_ABOUT THIS TASK_: Reproduce what is written in the records below exactly, and leave out the images.

↓↓↓

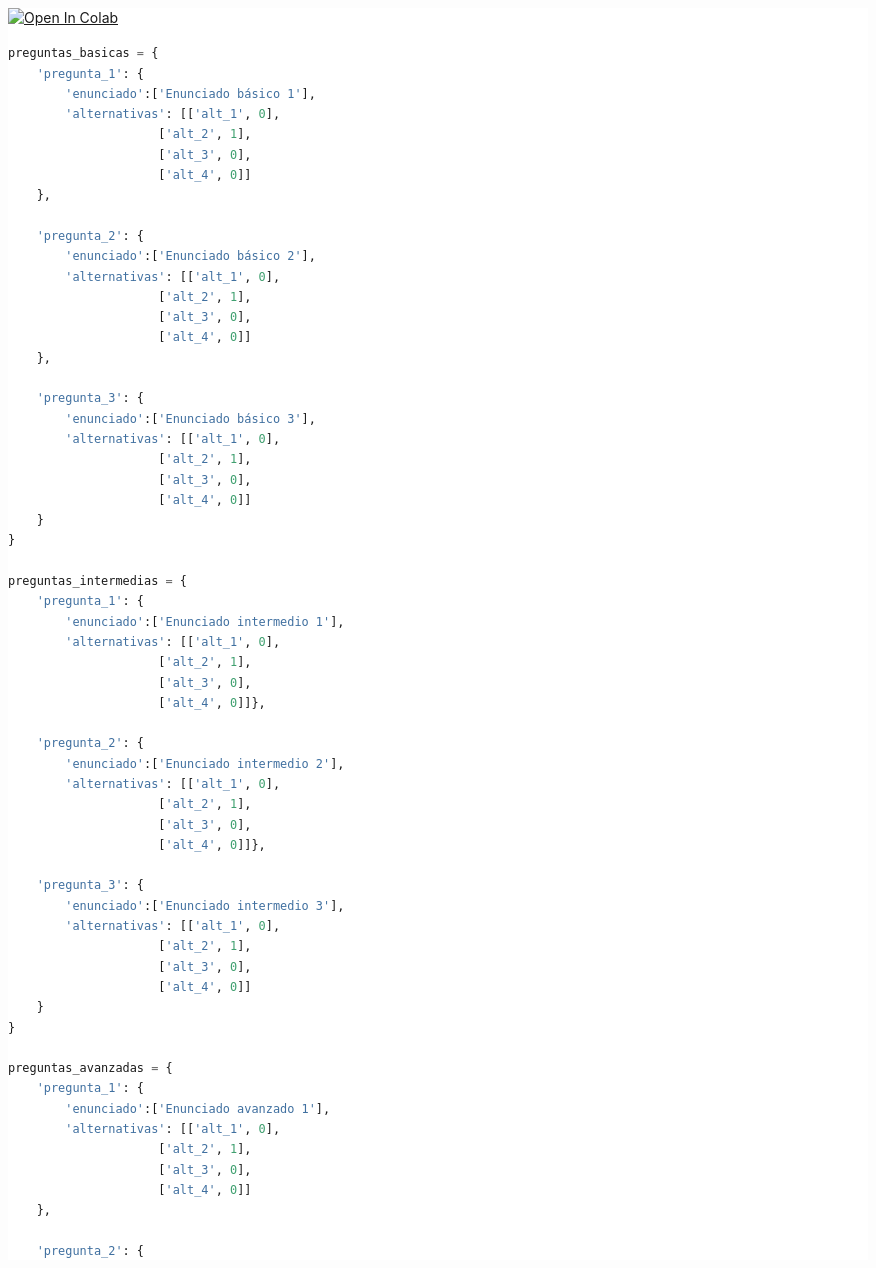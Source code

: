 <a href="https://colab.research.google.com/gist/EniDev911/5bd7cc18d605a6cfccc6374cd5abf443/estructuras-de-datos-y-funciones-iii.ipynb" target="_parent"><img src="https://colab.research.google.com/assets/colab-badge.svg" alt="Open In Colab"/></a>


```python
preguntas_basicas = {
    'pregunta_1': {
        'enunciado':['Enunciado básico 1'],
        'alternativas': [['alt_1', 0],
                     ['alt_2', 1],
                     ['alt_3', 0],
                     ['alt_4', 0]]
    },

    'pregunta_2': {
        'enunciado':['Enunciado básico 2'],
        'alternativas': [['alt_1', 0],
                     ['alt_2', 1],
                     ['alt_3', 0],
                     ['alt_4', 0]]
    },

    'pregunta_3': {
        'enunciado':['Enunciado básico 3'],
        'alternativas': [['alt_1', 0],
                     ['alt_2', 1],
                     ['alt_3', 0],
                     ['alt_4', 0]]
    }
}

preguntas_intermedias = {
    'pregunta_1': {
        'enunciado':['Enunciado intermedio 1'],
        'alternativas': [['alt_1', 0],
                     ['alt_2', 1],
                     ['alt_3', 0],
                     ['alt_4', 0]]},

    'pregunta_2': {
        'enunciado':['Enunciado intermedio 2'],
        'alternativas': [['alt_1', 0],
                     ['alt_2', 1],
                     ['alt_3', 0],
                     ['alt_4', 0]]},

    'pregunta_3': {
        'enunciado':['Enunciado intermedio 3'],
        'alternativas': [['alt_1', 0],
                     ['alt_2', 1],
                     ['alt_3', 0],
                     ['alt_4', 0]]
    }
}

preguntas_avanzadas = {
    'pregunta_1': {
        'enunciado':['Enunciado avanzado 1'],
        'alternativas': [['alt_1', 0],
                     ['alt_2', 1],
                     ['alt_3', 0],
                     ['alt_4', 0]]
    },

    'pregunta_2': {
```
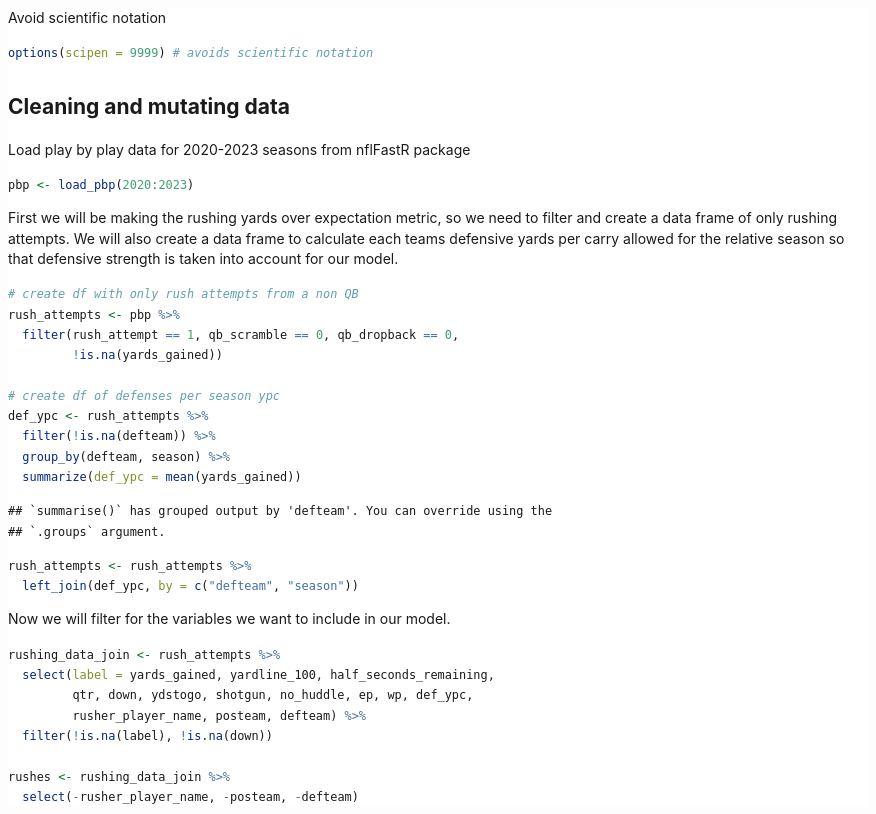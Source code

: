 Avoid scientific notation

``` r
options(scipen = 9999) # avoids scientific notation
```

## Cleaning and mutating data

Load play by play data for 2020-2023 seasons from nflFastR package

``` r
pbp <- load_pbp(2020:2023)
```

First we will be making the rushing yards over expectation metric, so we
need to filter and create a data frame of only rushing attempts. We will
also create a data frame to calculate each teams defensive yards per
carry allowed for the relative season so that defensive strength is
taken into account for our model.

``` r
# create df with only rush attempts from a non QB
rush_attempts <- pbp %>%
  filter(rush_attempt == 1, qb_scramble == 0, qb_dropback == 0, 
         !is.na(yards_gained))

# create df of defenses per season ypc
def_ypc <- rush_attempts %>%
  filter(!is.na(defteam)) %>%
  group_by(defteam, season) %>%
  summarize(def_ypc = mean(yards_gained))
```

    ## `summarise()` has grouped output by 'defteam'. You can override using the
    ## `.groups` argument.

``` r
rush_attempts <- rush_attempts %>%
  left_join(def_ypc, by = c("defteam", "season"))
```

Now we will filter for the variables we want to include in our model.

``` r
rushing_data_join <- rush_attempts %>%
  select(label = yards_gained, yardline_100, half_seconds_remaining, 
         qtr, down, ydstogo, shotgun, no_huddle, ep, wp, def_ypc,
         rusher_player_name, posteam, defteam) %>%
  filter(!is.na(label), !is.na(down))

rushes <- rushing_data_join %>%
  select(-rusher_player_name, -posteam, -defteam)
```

↑↑↑

_REPLY_:
Source code

: <a href="https://colab.research.google.com/gist/EniDev911/5bd7cc18d605a6cfccc6374cd5abf443/estructuras-de-datos-y-funciones-iii.ipynb" target="_parent"><img src="https://colab.research.google.com/assets/colab-badge.svg" alt="Open In Colab"/></a>


```python
preguntas_basicas = {
    'pregunta_1': {
        'enunciado':['Enunciado básico 1'],
        'alternativas': [['alt_1', 0],
                     ['alt_2', 1],
                     ['alt_3', 0],
                     ['alt_4', 0]]
    },

    'pregunta_2': {
        'enunciado':['Enunciado básico 2'],
        'alternativas': [['alt_1', 0],
                     ['alt_2', 1],
                     ['alt_3', 0],
                     ['alt_4', 0]]
    },

    'pregunta_3': {
        'enunciado':['Enunciado básico 3'],
        'alternativas': [['alt_1', 0],
                     ['alt_2', 1],
                     ['alt_3', 0],
                     ['alt_4', 0]]
    }
}

preguntas_intermedias = {
    'pregunta_1': {
        'enunciado':['Enunciado intermedio 1'],
        'alternativas': [['alt_1', 0],
                     ['alt_2', 1],
                     ['alt_3', 0],
                     ['alt_4', 0]]},

    'pregunta_2': {
        'enunciado':['Enunciado intermedio 2'],
        'alternativas': [['alt_1', 0],
                     ['alt_2', 1],
                     ['alt_3', 0],
                     ['alt_4', 0]]},

    'pregunta_3': {
        'enunciado':['Enunciado intermedio 3'],
        'alternativas': [['alt_1', 0],
                     ['alt_2', 1],
                     ['alt_3', 0],
                     ['alt_4', 0]]
    }
}

preguntas_avanzadas = {
    'pregunta_1': {
        'enunciado':['Enunciado avanzado 1'],
        'alternativas': [['alt_1', 0],
                     ['alt_2', 1],
                     ['alt_3', 0],
                     ['alt_4', 0]]
    },

    'pregunta_2': {
```
Source code

: Avoid scientific notation

``` r
options(scipen = 9999) # avoids scientific notation
```

## Cleaning and mutating data

Load play by play data for 2020-2023 seasons from nflFastR package

``` r
pbp <- load_pbp(2020:2023)
```

First we will be making the rushing yards over expectation metric, so we
need to filter and create a data frame of only rushing attempts. We will
also create a data frame to calculate each teams defensive yards per
carry allowed for the relative season so that defensive strength is
taken into account for our model.

``` r
# create df with only rush attempts from a non QB
rush_attempts <- pbp %>%
  filter(rush_attempt == 1, qb_scramble == 0, qb_dropback == 0, 
         !is.na(yards_gained))

# create df of defenses per season ypc
def_ypc <- rush_attempts %>%
  filter(!is.na(defteam)) %>%
  group_by(defteam, season) %>%
  summarize(def_ypc = mean(yards_gained))
```

    ## `summarise()` has grouped output by 'defteam'. You can override using the
    ## `.groups` argument.

``` r
rush_attempts <- rush_attempts %>%
  left_join(def_ypc, by = c("defteam", "season"))
```

Now we will filter for the variables we want to include in our model.

``` r
rushing_data_join <- rush_attempts %>%
  select(label = yards_gained, yardline_100, half_seconds_remaining, 
         qtr, down, ydstogo, shotgun, no_huddle, ep, wp, def_ypc,
         rusher_player_name, posteam, defteam) %>%
  filter(!is.na(label), !is.na(down))

rushes <- rushing_data_join %>%
  select(-rusher_player_name, -posteam, -defteam)
```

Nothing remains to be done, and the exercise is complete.